Norway’s sovereign wealth fund, worth over $1.3 trillion, ranks first globally. Despite the devastating coronavirus pandemic, it earned a return on investment of 10.9%, or 1.07 trillion Norwegian crowns (almost $123 billion), in 2020, the fund said Thursday, when addressing its financial results last year. The Oslo-based fund was founded in the 1990s, and is managed by one of the country’s central bank units.
"Despite the pandemic having put its mark on 2020, it has been yet another good year for the fund," Central Bank Governor Oeystein Olsen said in a statement, noting the least expected high return “reminds us that the market value of the fund might vary a lot going forward".
Bonds returned 7.5%, while real estate lost 0.1%. Tech stocks alone delivered a staggering 42% return, or about $30 billion, due to the fund’s holdings in such tech giants as Apple Inc., Tesla Inc., and Amazon etc., Thursday’s report said.
According to the fund’s CEO Nicolai Tangen, the huge uptick in assets, primarily thanks to tech stocks, was “mainly due to the pandemic resulting in a massive increase in the demand for products for online working, education, trade and entertainment”.
Meanwhile, its least profitable investments included a buyout of UK stocks, which lost about $8 billion last year, amid often-stalled Brexit talks, as well as oil and gas holdings, which deprived the fund of $10 billion in total over the same period.
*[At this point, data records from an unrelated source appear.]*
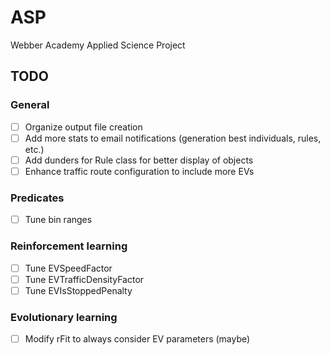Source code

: # ASP
Webber Academy Applied Science Project

## TODO

### General
- [ ] Organize output file creation
- [ ] Add more stats to email notifications (generation best individuals, rules, etc.)
- [ ] Add dunders for Rule class for better display of objects
- [ ] Enhance traffic route configuration to include more EVs

### Predicates
- [ ] Tune bin ranges

### Reinforcement learning
- [ ] Tune EVSpeedFactor
- [ ] Tune EVTrafficDensityFactor
- [ ] Tune EVIsStoppedPenalty

### Evolutionary learning
- [ ] Modify rFit to always consider EV parameters (maybe)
Separately, the Norwegian government has made large-scale withdrawals from the fund in recent months, as it has been battling the health crisis and related economic fallout.
The fund is the largest single owner in the world’s stock markets, holding shares, bonds and real estate across different economic sectors and currencies, but only abroad, so that the Norwegian economy doesn’t overheat. It currently holds the equivalent of $240,000 for every Norwegian citizen, including children.